**RECORDS FOR PROCESSING:**
——

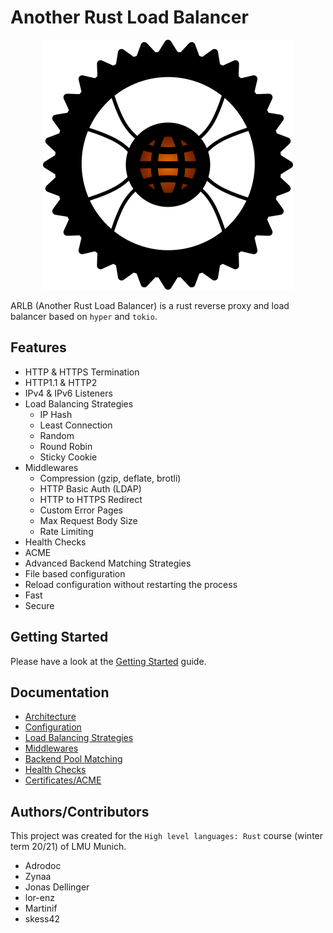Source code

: # Another Rust Load Balancer

<p align="center">
<img src="assets/logo_400x400.png" alt="Traefik" title="Traefik" />
</p>

ARLB (Another Rust Load Balancer) is a rust reverse proxy and load balancer based on `hyper` and `tokio`.

## Features

- HTTP & HTTPS Termination
- HTTP1.1 & HTTP2
- IPv4 & IPv6 Listeners
- Load Balancing Strategies
  - IP Hash
  - Least Connection
  - Random
  - Round Robin
  - Sticky Cookie
- Middlewares
  - Compression (gzip, deflate, brotli)
  - HTTP Basic Auth (LDAP)
  - HTTP to HTTPS Redirect
  - Custom Error Pages
  - Max Request Body Size
  - Rate Limiting
- Health Checks
- ACME
- Advanced Backend Matching Strategies
- File based configuration
- Reload configuration without restarting the process
- Fast
- Secure

## Getting Started

Please have a look at the [Getting Started](docs/getting_started.md) guide.

## Documentation

- [Architecture](docs/architecture.md)
- [Configuration](docs/configuration.md)
- [Load Balancing Strategies](docs/lb_strategies.md)
- [Middlewares](docs/middlewares.md)
- [Backend Pool Matching](docs/backend_matching.md)
- [Health Checks](docs/health_checks.md)
- [Certificates/ACME](docs/certificates.md)

## Authors/Contributors

This project was created for the `High level languages: Rust` course (winter term 20/21) of LMU Munich.

- Adrodoc
- Zynaa
- Jonas Dellinger
- lor-enz
- Martinif
- skess42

——

**WORK TASK:**
Beginning with the line in which "- Health Checks" appears, set down each line through the last one in the listing, unchanged and with no extras.

**SOLUTION TO THE PROBLEM:**
- Health Checks
- ACME
- Advanced Backend Matching Strategies
- File based configuration
- Reload configuration without restarting the process
- Fast
- Secure

## Getting Started

Please have a look at the [Getting Started](docs/getting_started.md) guide.

## Documentation

- [Architecture](docs/architecture.md)
- [Configuration](docs/configuration.md)
- [Load Balancing Strategies](docs/lb_strategies.md)
- [Middlewares](docs/middlewares.md)
- [Backend Pool Matching](docs/backend_matching.md)
- [Health Checks](docs/health_checks.md)
- [Certificates/ACME](docs/certificates.md)

## Authors/Contributors

This project was created for the `High level languages: Rust` course (winter term 20/21) of LMU Munich.

- Adrodoc
- Zynaa
- Jonas Dellinger
- lor-enz
- Martinif
- skess42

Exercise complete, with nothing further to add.